First, the price. The Fujifilm X-T1 and the Panasonic GH4 were well received cameras, but pretty much priced out of the range most consumers would consider. The new Fujifilm X-T10 and Panasonic G7 are essentially attempts to put as much of those top-end cameras into the middle of the consumer price range as possible. Indeed, the X-T10 and G7 both pretty much stack right up against a Canon Rebel T6i or Nikon D5500, the bread-and-butter cameras of the DSLR duopoly.
So here we have two DSLR-like mirrorless cameras competing pretty much head to head against two DSLRs. So we’re headed right back to where we were in the camera business: everyone beating their heads against each other for market share.
Indeed, I have to wonder about the camera industry as a whole: it just can’t see how to get to the future. Instead, it keeps heading back to the past. Yes, the SLR design is a proven one. Yes, lots of direct, basic control is what most still shooters want. Yes, the now aging camera enthusiast likes retro-type homages to past cameras. But is it actually selling more cameras? No. Is it selling cameras to the young? Is it introducing new audiences to still cameras? Not really, though Panasonic’s push towards 4K does at least invoke a feeling of being at the front edge of technology, rather than the tailing edge.

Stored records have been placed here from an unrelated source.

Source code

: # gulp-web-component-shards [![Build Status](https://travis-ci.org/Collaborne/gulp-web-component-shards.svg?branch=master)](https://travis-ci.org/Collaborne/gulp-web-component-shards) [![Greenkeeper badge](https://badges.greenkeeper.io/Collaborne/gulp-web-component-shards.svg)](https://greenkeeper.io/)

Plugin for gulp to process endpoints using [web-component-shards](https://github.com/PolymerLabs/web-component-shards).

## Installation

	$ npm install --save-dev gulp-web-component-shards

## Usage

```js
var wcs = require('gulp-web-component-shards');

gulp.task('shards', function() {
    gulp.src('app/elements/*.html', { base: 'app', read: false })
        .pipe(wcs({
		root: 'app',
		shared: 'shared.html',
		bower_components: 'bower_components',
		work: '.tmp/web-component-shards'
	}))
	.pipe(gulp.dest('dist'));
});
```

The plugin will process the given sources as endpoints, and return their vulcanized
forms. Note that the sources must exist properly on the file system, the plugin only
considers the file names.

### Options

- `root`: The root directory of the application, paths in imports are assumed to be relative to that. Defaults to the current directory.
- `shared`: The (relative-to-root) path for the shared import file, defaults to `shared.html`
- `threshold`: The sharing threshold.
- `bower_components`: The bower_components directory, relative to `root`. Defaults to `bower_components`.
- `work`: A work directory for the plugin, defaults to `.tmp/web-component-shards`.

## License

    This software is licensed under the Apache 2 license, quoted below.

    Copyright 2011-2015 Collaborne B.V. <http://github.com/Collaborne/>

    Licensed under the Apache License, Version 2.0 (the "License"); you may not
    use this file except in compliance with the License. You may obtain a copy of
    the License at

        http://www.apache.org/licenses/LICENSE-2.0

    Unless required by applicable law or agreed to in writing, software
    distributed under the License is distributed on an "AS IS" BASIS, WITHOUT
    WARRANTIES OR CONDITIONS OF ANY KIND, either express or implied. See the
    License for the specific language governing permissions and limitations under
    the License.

This is nothing about the quality of the cameras we’re getting. I expect the new Fujifilm and Panasonic models to be very good products that can handle most shooters’ needs. In the sense that competition is good, more models that are basically clones in features and performance has to be registered as good. However I suspect that all this is going to do that consumers will see as good is push prices downward some more. Indeed, the image quality from both these new competitors isn’t expected to be better than the higher-end models they supplement, so they’re already pushing pricing down just by appearing.
I know I sound like a broken record, but the Japanese camera companies are now just in a self-imposed tailspin. They’re repeating the same patterns in a declining market that they made in the last declining market, apparently expecting a different result.
It’s going to take a bold, modern, well-thought out approach to still cameras in order to break the rush to the ground and eventual crash. Neither of today’s new cameras are that. Instead, they’re the old betting strategies re-instigated in a world where the game being played has changed.
I’m sure many of us will enjoy the X-T10 and G7. It certainly will make it less costly to sample the higher-end X and m4/3 worlds for some of you. But these cameras also show that we’re in a rut. Next thing you know we’ll see tail fins and more chrome.
One of the things I enjoyed about mirrorless was that it did start down a different path of thinking about what a still camera is and should look like, and produced something that was useful that wasn’t a DSLR. If the end result of mirrorless is that we just get more DSLRs, only smaller and without the mirror plus cheaper for the manufacturer to make, then we really haven’t progressed.
The NEX-7 and NEX-6 held promise as something entirely new. With a different take on how you directly control the camera, a much more compact package, and the nascent communication and PlayMemories applications, I had high hopes for those mirrorless models showing the road to the future of still photography. It seems that this road has now looped back the road we were on before.